Task directions:
Leave the pictures out and write out exactly the lines from the top of the entries through the line containing "#### [首页](../../../..?n13921676) &nbsp;|&nbsp;".

(Records from a dataset)
************
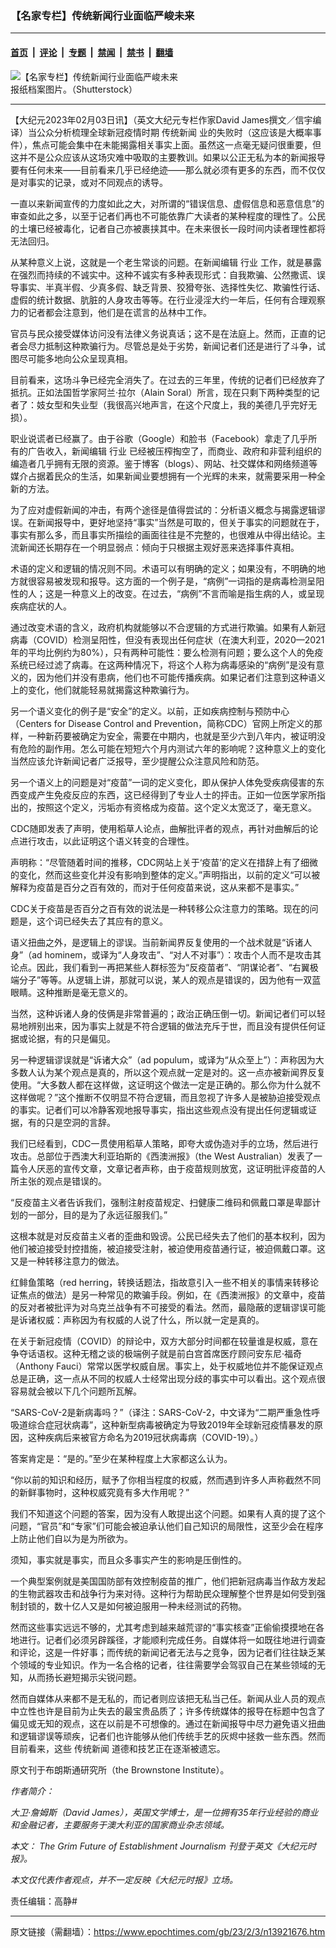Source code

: ### 【名家专栏】传统新闻行业面临严峻未来

---

#### [首页](../../../..?n13921676) &nbsp;|&nbsp; [评论](../../../../../epoch-comment?n13921676) &nbsp;|&nbsp; [专题](../../../../../epoch-special?n13921676) &nbsp;|&nbsp; [禁闻](../../../../../epoch-news?n13921676) &nbsp;|&nbsp; [禁书](../../../../../books?n13921676) &nbsp;|&nbsp; [翻墙](https://github.com/gfw-breaker/nogfw/blob/master/README.md?n13921676)


<div><img alt="【名家专栏】传统新闻行业面临严峻未来" class="attachment-djy_600_400 size-djy_600_400 wp-post-image" src="https://i.epochtimes.com/assets/uploads/2023/02/id13921768-Shutterstock_1933776839-700x420-600x400.jpg"/>
<div class="caption">
 报纸档案图片。（Shutterstock）
</div></div><hr/><div class="post_content" id="artbody" itemprop="articleBody">
 <!-- article content begin -->
 <p>
  【大纪元2023年02月03日讯】（英文大纪元专栏作家David James撰文／信宇编译）当公众分析梳理全球新冠疫情时期
  <ok href="https://www.epochtimes.com/gb/tag/%E4%BC%A0%E7%BB%9F%E6%96%B0%E9%97%BB.html">
   传统新闻
  </ok>
  业的失败时（这应该是大概率事件），焦点可能会集中在未能揭露相关事实上面。虽然这一点毫无疑问很重要，但这并不是公众应该从这场灾难中吸取的主要教训。如果以公正无私为本的新闻报导要有任何未来——目前看来几乎已经绝迹——那么就必须有更多的东西，而不仅仅是对事实的记录，或对不同观点的诱导。
 </p>
 <p>
  一直以来新闻宣传的力度如此之大，对所谓的“错误信息、虚假信息和恶意信息”的审查如此之多，以至于记者们再也不可能依靠广大读者的某种程度的理性了。公民的土壤已经被毒化，记者自己亦被裹挟其中。在未来很长一段时间内读者理性都将无法回归。
 </p>
 <p>
  从某种意义上说，这就是一个老生常谈的问题。在新闻编辑
  <ok href="https://www.epochtimes.com/gb/tag/%E8%A1%8C%E4%B8%9A.html">
   行业
  </ok>
  工作，就是暴露在强烈而持续的不诚实中。这种不诚实有多种表现形式：自我欺骗、公然撒谎、误导事实、半真半假、少真多假、缺乏背景、狡猾夸张、选择性失忆、欺骗性行话、虚假的统计数据、肮脏的人身攻击等等。在行业浸淫大约一年后，任何有合理观察力的记者都会注意到，他们是在谎言的丛林中工作。
 </p>
 <p>
  官员与民众接受媒体访问没有法律义务说真话；这不是在法庭上。然而，正直的记者会尽力抵制这种欺骗行为。尽管总是处于劣势，新闻记者们还是进行了斗争，试图尽可能多地向公众呈现真相。
 </p>
 <p>
  目前看来，这场斗争已经完全消失了。在过去的三年里，传统的记者们已经放弃了抵抗。正如法国哲学家阿兰‧拉尔（Alain Soral）所言，现在只剩下两种类型的记者了：妓女型和失业型（我很高兴地声言，在这个尺度上，我的美德几乎完好无损）。
 </p>
 <p>
  职业说谎者已经赢了。由于谷歌（Google）和脸书（Facebook）拿走了几乎所有的广告收入，新闻编辑
  <ok href="https://www.epochtimes.com/gb/tag/%E8%A1%8C%E4%B8%9A.html">
   行业
  </ok>
  已经被压榨掏空了，而商业、政府和非营利组织的编造者几乎拥有无限的资源。鉴于博客（blogs）、网站、社交媒体和网络频道等媒介占据着民众的生活，如果新闻业要想拥有一个光辉的未来，就需要采用一种全新的方法。
 </p>
 <p>
  为了应对虚假新闻的冲击，有两个途径是值得尝试的：分析语义概念与揭露逻辑谬误。在新闻报导中，更好地坚持“事实”当然是可取的，但关于事实的问题就在于，事实有那么多，而且事实所描绘的画面往往是不完整的，也很难从中得出结论。主流新闻还长期存在一个明显弱点：倾向于只根据主观好恶来选择事件真相。
 </p>
 <p>
  术语的定义和逻辑的情况则不同。术语可以有明确的定义；如果没有，不明确的地方就很容易被发现和报导。这方面的一个例子是，“病例”一词指的是病毒检测呈阳性的人；这是一种意义上的改变。在过去，“病例”不言而喻是指生病的人，或呈现疾病症状的人。
 </p>
 <p>
  通过改变术语的含义，政府机构就能够以不合逻辑的方式进行欺骗。如果有人新冠病毒（COVID）检测呈阳性，但没有表现出任何症状（在澳大利亚，2020—2021年的平均比例约为80%），只有两种可能性：要么检测有问题；要么这个人的免疫系统已经过滤了病毒。在这两种情况下，将这个人称为病毒感染的“病例”是没有意义的，因为他们并没有患病，他们也不可能传播疾病。如果记者们注意到这种语义上的变化，他们就能轻易就揭露这种欺骗行为。
 </p>
 <p>
  另一个语义变化的例子是“安全”的定义。以前，正如疾病控制与预防中心（Centers for Disease Control and Prevention，简称CDC）官网上所定义的那样，一种新药要被确定为安全，需要在中期内，也就是至少六到八年内，被证明没有危险的副作用。怎么可能在短短六个月内测试六年的影响呢？这种意义上的变化当然应该允许新闻记者广泛报导，至少提醒公众注意风险和防范。
 </p>
 <p>
  另一个语义上的问题是对“疫苗”一词的定义变化，即从保护人体免受疾病侵害的东西变成产生免疫反应的东西，这已经得到了专业人士的抨击。正如一位医学家所指出的，按照这个定义，污垢亦有资格成为疫苗。这个定义太宽泛了，毫无意义。
 </p>
 <p>
  CDC随即发表了声明，使用稻草人论点，曲解批评者的观点，再针对曲解后的论点进行攻击，以此证明这个语义转变的合理性。
 </p>
 <p>
  声明称：“尽管随着时间的推移，CDC网站上关于‘疫苗’的定义在措辞上有了细微的变化，然而这些变化并没有影响到整体的定义。”声明指出，以前的定义“可以被解释为疫苗是百分之百有效的，而对于任何疫苗来说，这从来都不是事实。”
 </p>
 <p>
  CDC关于疫苗是否百分之百有效的说法是一种转移公众注意力的策略。现在的问题是，这个词已经失去了其应有的意义。
 </p>
 <p>
  语义扭曲之外，是逻辑上的谬误。当前新闻界反复使用的一个战术就是“诉诸人身”（ad hominem，或译为“人身攻击”、“对人不对事”）：攻击个人而不是攻击其论点。因此，我们看到一再把某些人群标签为“反疫苗者”、“阴谋论者”、“右翼极端分子”等等。从逻辑上讲，那就可以说，某人的观点是错误的，因为他有一双蓝眼睛。这种推断是毫无意义的。
 </p>
 <p>
  当然，这种诉诸人身的伎俩是非常普遍的；政治正确压倒一切。新闻记者们可以轻易地辨别出来，因为事实上就是不符合逻辑的做法充斥于世，而且没有提供任何证据或论据，有的只是偏见。
 </p>
 <p>
  另一种逻辑谬误就是“诉诸大众”（ad populum，或译为“从众至上”）：声称因为大多数人认为某个观点是真的，所以这个观点就一定是对的。这一点亦被新闻界反复使用。“大多数人都在这样做，这证明这个做法一定是正确的。那么你为什么就不这样做呢？”这个推断不仅明显不符合逻辑，而且忽视了许多人是被胁迫接受观点的事实。记者们可以冷静客观地报导事实，指出这些观点没有提出任何逻辑或证据，有的只是空洞的言辞。
 </p>
 <p>
  我们已经看到，CDC一贯使用稻草人策略，即夸大或伪造对手的立场，然后进行攻击。总部位于西澳大利亚珀斯的《西澳洲报》（the West Australian）发表了一篇令人厌恶的宣传文章，文章记者声称，由于疫苗规则放宽，这证明批评疫苗的人所主张的观点是错误的。
 </p>
 <p>
  “反疫苗主义者告诉我们，强制注射疫苗规定、扫健康二维码和佩戴口罩是卑鄙计划的一部分，目的是为了永远征服我们。”
 </p>
 <p>
  这根本就是对反疫苗主义者的歪曲和毁谤。公民已经失去了他们的基本权利，因为他们被迫接受封控措施，被迫接受注射，被迫使用疫苗通行证，被迫佩戴口罩。这又是一种转移注意力的做法。
 </p>
 <p>
  红鲱鱼策略（red herring，转换话题法，指故意引入一些不相关的事情来转移论证焦点的做法）是另一种常见的欺骗手段。例如，在《西澳洲报》的文章中，疫苗的反对者被批评为对乌克兰战争有不可接受的看法。然而，最隐蔽的逻辑谬误可能是诉诸权威：声称因为有权威的人说了什么，所以就一定是真的。
 </p>
 <p>
  在关于新冠疫情（COVID）的辩论中，双方大部分时间都在较量谁是权威，意在争夺话语权。这种无稽之谈的极端例子就是前白宫首席医疗顾问安东尼‧福奇（Anthony Fauci）常常以医学权威自居。事实上，处于权威地位并不能保证观点总是正确，这一点从不同的权威人士经常出现分歧的事实中可以看出。这个观点很容易就会被以下几个问题所瓦解。
 </p>
 <p>
  “SARS-CoV-2是新病毒吗？”（译注：SARS-CoV-2，中文译为“二期严重急性呼吸道综合症冠状病毒”，这种新型病毒被确定为导致2019年全球新冠疫情暴发的原因，这种疾病后来被官方命名为2019冠状病毒病（COVID-19）。）
 </p>
 <p>
  答案肯定是：“是的。”至少在某种程度上大家都这么认为。
 </p>
 <p>
  “你以前的知识和经历，赋予了你相当程度的权威，然而遇到许多人声称截然不同的新鲜事物时，这种权威究竟有多大作用呢？”
 </p>
 <p>
  我们不知道这个问题的答案，因为没有人敢提出这个问题。如果有人真的提了这个问题，“官员”和“专家”们可能会被迫承认他们自己知识的局限性，这至少会在程序上防止他们自以为是为所欲为。
 </p>
 <p>
  须知，事实就是事实，而且众多事实产生的影响是压倒性的。
 </p>
 <p>
  一个典型案例就是美国国防部有效控制疫苗的推广，他们把新冠病毒当作敌方发起的生物武器攻击和战争行为来对待。这种行为帮助民众理解整个世界是如何受到强制封锁的，数十亿人又是如何被迫服用一种未经测试的药物。
 </p>
 <p>
  然而这些事实远远不够的，尤其考虑到越来越荒谬的“事实核查”正偷偷摸摸地在各地进行。记者们必须另辟蹊径，才能顺利完成任务。自媒体将一如既往地进行调查和评论，这是一件好事；而传统的新闻记者无法与之竞争，因为记者们往往缺乏某个领域的专业知识。作为一名合格的记者，往往需要学会驾驭自己在某些领域的无知，从而扬长避短揭示尖锐问题。
 </p>
 <p>
  然而自媒体从来都不是无私的，而记者则应该把无私当己任。新闻从业人员的观点中立性也许是目前为止失去的最宝贵品质了；许多传统媒体的报导在标题中包含了偏见或无知的观点，这在以前是不可想像的。通过在新闻报导中尽力避免语义扭曲和逻辑谬误等顽疾，记者们也许能够从他们传统手艺的灰烬中拯救一些东西。然而目前看来，这些
  <ok href="https://www.epochtimes.com/gb/tag/%E4%BC%A0%E7%BB%9F%E6%96%B0%E9%97%BB.html">
   传统新闻
  </ok>
  道德和技艺正在逐渐被遗忘。
 </p>
 <p>
  原文刊于布朗斯通研究所（the Brownstone Institute）。
 </p>
 <p>
  <em>
   作者简介：
  </em>
 </p>
 <p>
  <em>
   大卫·詹姆斯（David James），英国文学博士，是一位拥有35年行业经验的商业和金融记者，主要服务于澳大利亚的国家商业杂志领域。
  </em>
 </p>
 <p>
  <em>
   本文：
   <ok href="https://www.theepochtimes.com/the-grim-future-of-establishment-journalism_5023734.html">
    The Grim Future of Establishment Journalism
   </ok>
   刊登于英文《大纪元时报》。
  </em>
 </p>
 <p>
  <em>
   本文仅代表作者观点，并不一定反映《大纪元时报》立场。
  </em>
 </p>
 <p>
  责任编辑：高静#
 </p>
 <!-- article content end -->
 <div id="below_article_ad">
 </div>
</div>


---

原文链接（需翻墙）：https://www.epochtimes.com/gb/23/2/3/n13921676.htm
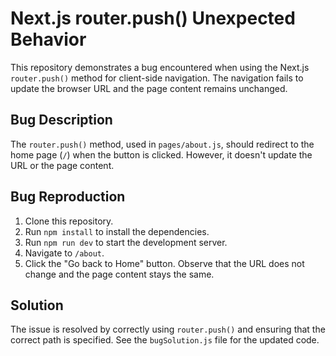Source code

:# Next.js router.push() Unexpected Behavior

This repository demonstrates a bug encountered when using the Next.js `router.push()` method for client-side navigation. The navigation fails to update the browser URL and the page content remains unchanged.

## Bug Description

The `router.push()` method, used in `pages/about.js`, should redirect to the home page (`/`) when the button is clicked. However, it doesn't update the URL or the page content.

## Bug Reproduction

1. Clone this repository.
2. Run `npm install` to install the dependencies.
3. Run `npm run dev` to start the development server.
4. Navigate to `/about`.
5. Click the "Go back to Home" button. Observe that the URL does not change and the page content stays the same.

## Solution

The issue is resolved by correctly using `router.push()` and ensuring that the correct path is specified. See the `bugSolution.js` file for the updated code.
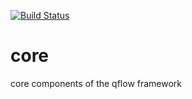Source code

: [![Build Status](https://travis-ci.org/qflow/websockets.svg)](https://travis-ci.org/qflow/websockets)
# core
core components of the qflow framework
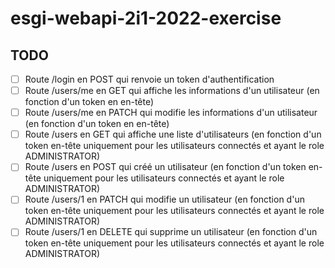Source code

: # esgi-webapi-2i1-2022-exercise

## TODO

- [ ] Route /login en POST qui renvoie un token d'authentification
- [ ] Route /users/me en GET qui affiche les informations d'un utilisateur (en fonction d'un token en en-tête)
- [ ] Route /users/me en PATCH qui modifie les informations d'un utilisateur (en fonction d'un token en en-tête)
- [ ] Route /users en GET qui affiche une liste d'utilisateurs (en fonction d'un token en-tête uniquement pour les utilisateurs connectés et ayant le role ADMINISTRATOR)
- [ ] Route /users en POST qui créé un utilisateur (en fonction d'un token en-tête uniquement pour les utilisateurs connectés et ayant le role ADMINISTRATOR)
- [ ] Route /users/1 en PATCH qui modifie un utilisateur (en fonction d'un token en-tête uniquement pour les utilisateurs connectés et ayant le role ADMINISTRATOR)
- [ ] Route /users/1 en DELETE qui supprime un utilisateur (en fonction d'un token en-tête uniquement pour les utilisateurs connectés et ayant le role ADMINISTRATOR)
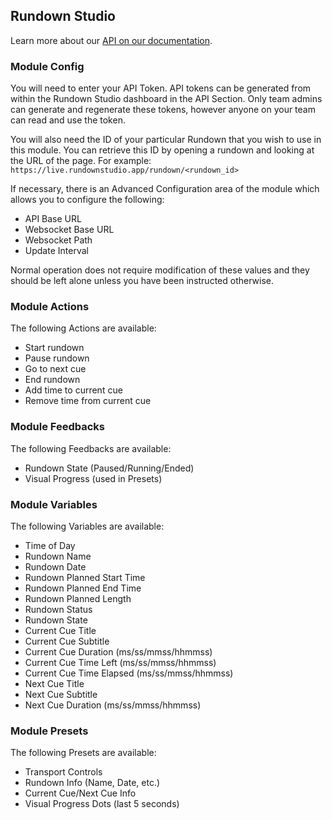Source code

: ## Rundown Studio

Learn more about our [API on our documentation](https://rundownstudio.app/docs/rundown/api/).

### Module Config

You will need to enter your API Token. API tokens can be generated from within the Rundown Studio dashboard in the API Section. Only team admins can generate and regenerate these tokens, however anyone on your team can read and use the token.

You will also need the ID of your particular Rundown that you wish to use in this module. You can retrieve this ID by opening a rundown and looking at the URL of the page. For example: `https://live.rundownstudio.app/rundown/<rundown_id>`

If necessary, there is an Advanced Configuration area of the module which allows you to configure the following:

- API Base URL
- Websocket Base URL
- Websocket Path
- Update Interval

Normal operation does not require modification of these values and they should be left alone unless you have been instructed otherwise.

### Module Actions

The following Actions are available:

- Start rundown
- Pause rundown
- Go to next cue
- End rundown
- Add time to current cue
- Remove time from current cue

### Module Feedbacks

The following Feedbacks are available:

- Rundown State (Paused/Running/Ended)
- Visual Progress (used in Presets)

### Module Variables

The following Variables are available:

- Time of Day
- Rundown Name
- Rundown Date
- Rundown Planned Start Time
- Rundown Planned End Time
- Rundown Planned Length
- Rundown Status
- Rundown State
- Current Cue Title
- Current Cue Subtitle
- Current Cue Duration (ms/ss/mmss/hhmmss)
- Current Cue Time Left (ms/ss/mmss/hhmmss)
- Current Cue Time Elapsed (ms/ss/mmss/hhmmss)
- Next Cue Title
- Next Cue Subtitle
- Next Cue Duration (ms/ss/mmss/hhmmss)

### Module Presets

The following Presets are available:

- Transport Controls
- Rundown Info (Name, Date, etc.)
- Current Cue/Next Cue Info
- Visual Progress Dots (last 5 seconds)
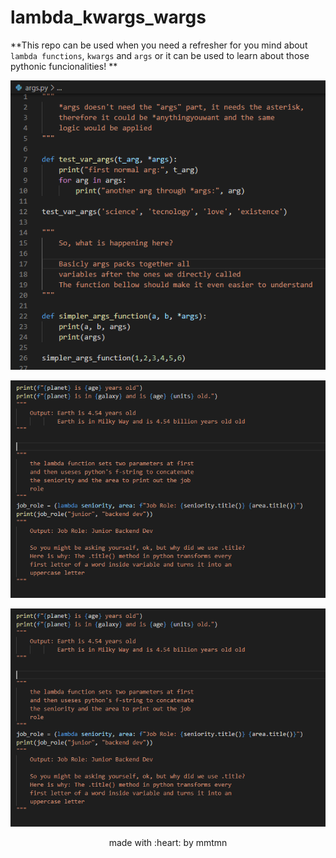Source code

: # lambda_kwargs_wargs

**This repo can be used when you need a refresher for you mind about `lambda functions`,
`kwargs` and `args` or it can be used to learn about those pythonic funcionalities!
**

<div align=center>
  
  
![Image of args](https://github.com/mmtmn/lambda_kwargs_args/blob/master/README_images/args_image.png)

![Image of kwargs](https://github.com/mmtmn/lambda_kwargs_args/blob/master/README_images/lambda_image.png)

![Image of lambda](https://github.com/mmtmn/lambda_kwargs_args/blob/master/README_images/lambda_image.png)


</div>

<p align="center">made with :heart: by mmtmn</p>
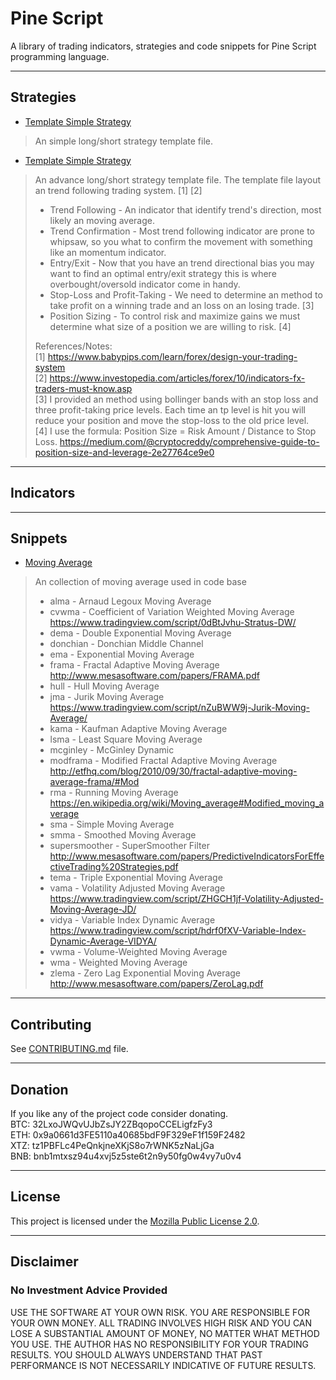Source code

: # Pine Script

A library of trading indicators, strategies and code snippets for Pine Script programming language.

---
## Strategies
* [Template Simple Strategy](/Strategies/Template%20Simple%20Strategy.pine)
> An simple long/short strategy template file.

* [Template Simple Strategy](/Strategies/Template%20Advance%20Strategy.pine)
> An advance long/short strategy template file.
> The template file layout an trend following trading system. [1] [2]
> * Trend Following - An indicator that identify trend's direction, most likely an moving average.
> * Trend Confirmation - Most trend following indicator are prone to whipsaw, so you what to confirm the movement with something like an momentum indicator.
> * Entry/Exit - Now that you have an trend directional bias you may want to find an optimal entry/exit strategy this is where overbought/oversold indicator come in handy.
> * Stop-Loss and Profit-Taking - We need to determine an method to take profit on a winning trade and an loss on an losing trade. [3]
> * Position Sizing - To control risk and maximize gains we must determine what size of a position we are willing to risk. [4]
>
> References/Notes:  
> [1] https://www.babypips.com/learn/forex/design-your-trading-system  
> [2] https://www.investopedia.com/articles/forex/10/indicators-fx-traders-must-know.asp  
> [3] I provided an method using bollinger bands with an stop loss and three profit-taking price levels. Each time an tp level is hit you will reduce your position and move the stop-loss to the old price level.  
> [4] I use the formula: Position Size = Risk Amount / Distance to Stop Loss. https://medium.com/@cryptocreddy/comprehensive-guide-to-position-size-and-leverage-2e27764ce9e0

---
## Indicators

---
## Snippets
* [Moving Average](/Snippets/Moving%20Average.pine)
> An collection of moving average used in code base
> * alma - Arnaud Legoux Moving Average
> * cvwma - Coefficient of Variation Weighted Moving Average https://www.tradingview.com/script/0dBtJvhu-Stratus-DW/
> * dema - Double Exponential Moving Average
> * donchian - Donchian Middle Channel
> * ema - Exponential Moving Average
> * frama - Fractal Adaptive Moving Average http://www.mesasoftware.com/papers/FRAMA.pdf
> * hull - Hull Moving Average
> * jma - Jurik Moving Average https://www.tradingview.com/script/nZuBWW9j-Jurik-Moving-Average/
> * kama - Kaufman Adaptive Moving Average
> * lsma - Least Square Moving Average
> * mcginley - McGinley Dynamic
> * modframa - Modified Fractal Adaptive Moving Average http://etfhq.com/blog/2010/09/30/fractal-adaptive-moving-average-frama/#Mod
> * rma - Running Moving Average https://en.wikipedia.org/wiki/Moving_average#Modified_moving_average
> * sma - Simple Moving Average
> * smma - Smoothed Moving Average
> * supersmoother - SuperSmoother Filter http://www.mesasoftware.com/papers/PredictiveIndicatorsForEffectiveTrading%20Strategies.pdf
> * tema - Triple Exponential Moving Average
> * vama - Volatility Adjusted Moving Average https://www.tradingview.com/script/ZHGCH1jf-Volatility-Adjusted-Moving-Average-JD/
> * vidya - Variable Index Dynamic Average https://www.tradingview.com/script/hdrf0fXV-Variable-Index-Dynamic-Average-VIDYA/
> * vwma - Volume-Weighted Moving Average
> * wma - Weighted Moving Average
> * zlema - Zero Lag Exponential Moving Average http://www.mesasoftware.com/papers/ZeroLag.pdf

---
## Contributing
See [CONTRIBUTING.md](CONTRIBUTING.md) file.

---
## Donation
If you like any of the project code consider donating.  
BTC: 32LxoJWQvUJbZsJY2ZBqopoCCELigfzFy3  
ETH: 0x9a0661d3FE5110a40685bdF9F329eF1f159F2482  
XTZ: tz1PBFLc4PeQnkjneXKjS8o7rWNK5zNaLjGa  
BNB: bnb1mtxsz94u4xvj5z5ste6t2n9y50fg0w4vy7u0v4  

---
## License
This project is licensed under the [Mozilla Public License 2.0](https://www.mozilla.org/en-US/MPL/2.0/).

---
## Disclaimer
### No Investment Advice Provided
USE THE SOFTWARE AT YOUR OWN RISK. YOU ARE RESPONSIBLE FOR YOUR OWN MONEY. ALL TRADING INVOLVES HIGH RISK AND YOU CAN LOSE A SUBSTANTIAL AMOUNT OF MONEY, NO MATTER WHAT METHOD YOU USE. THE AUTHOR HAS NO RESPONSIBILITY FOR YOUR TRADING RESULTS. YOU SHOULD ALWAYS UNDERSTAND THAT PAST PERFORMANCE IS NOT NECESSARILY INDICATIVE OF FUTURE RESULTS.
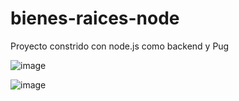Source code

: # bienes-raices-node
Proyecto constrido con node.js como backend y Pug 

![image](https://github.com/OrlayMolina/bienes-raices-node/assets/111409267/5bb604a0-8221-4cff-af62-a57047f6d9da)

![image](https://github.com/OrlayMolina/bienes-raices-node/assets/111409267/58a0c041-76d0-486b-8f40-50f9c0b13060)


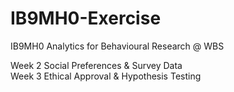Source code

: # IB9MH0-Exercise
IB9MH0 Analytics for Behavioural Research @ WBS  
  
Week 2 Social Preferences & Survey Data  
Week 3 Ethical Approval & Hypothesis Testing  
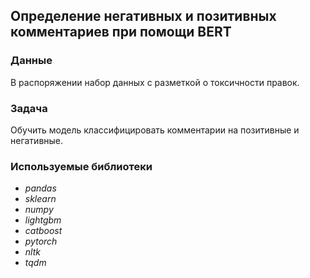 ## Определение негативных и позитивных комментариев при помощи BERT

### Данные
В распоряжении набор данных с разметкой о токсичности правок. 

### Задача
Обучить модель классифицировать комментарии на позитивные и негативные.

### Используемые библиотеки
- *pandas*
- *sklearn*
- *numpy*
- *lightgbm*
- *catboost*
- *pytorch*
- *nltk*
- *tqdm*
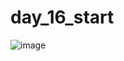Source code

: # day_16_start

![image](https://user-images.githubusercontent.com/107684179/201624688-66ffad36-9c25-488b-8960-65dcb5f82472.png)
************
Answer area:
Source code

: ### 【名家专栏】传统新闻行业面临严峻未来

---

#### [首页](../../../..?n13921676) &nbsp;|&nbsp; [评论](../../../../../epoch-comment?n13921676) &nbsp;|&nbsp; [专题](../../../../../epoch-special?n13921676) &nbsp;|&nbsp; [禁闻](../../../../../epoch-news?n13921676) &nbsp;|&nbsp; [禁书](../../../../../books?n13921676) &nbsp;|&nbsp; [翻墙](https://github.com/gfw-breaker/nogfw/blob/master/README.md?n13921676)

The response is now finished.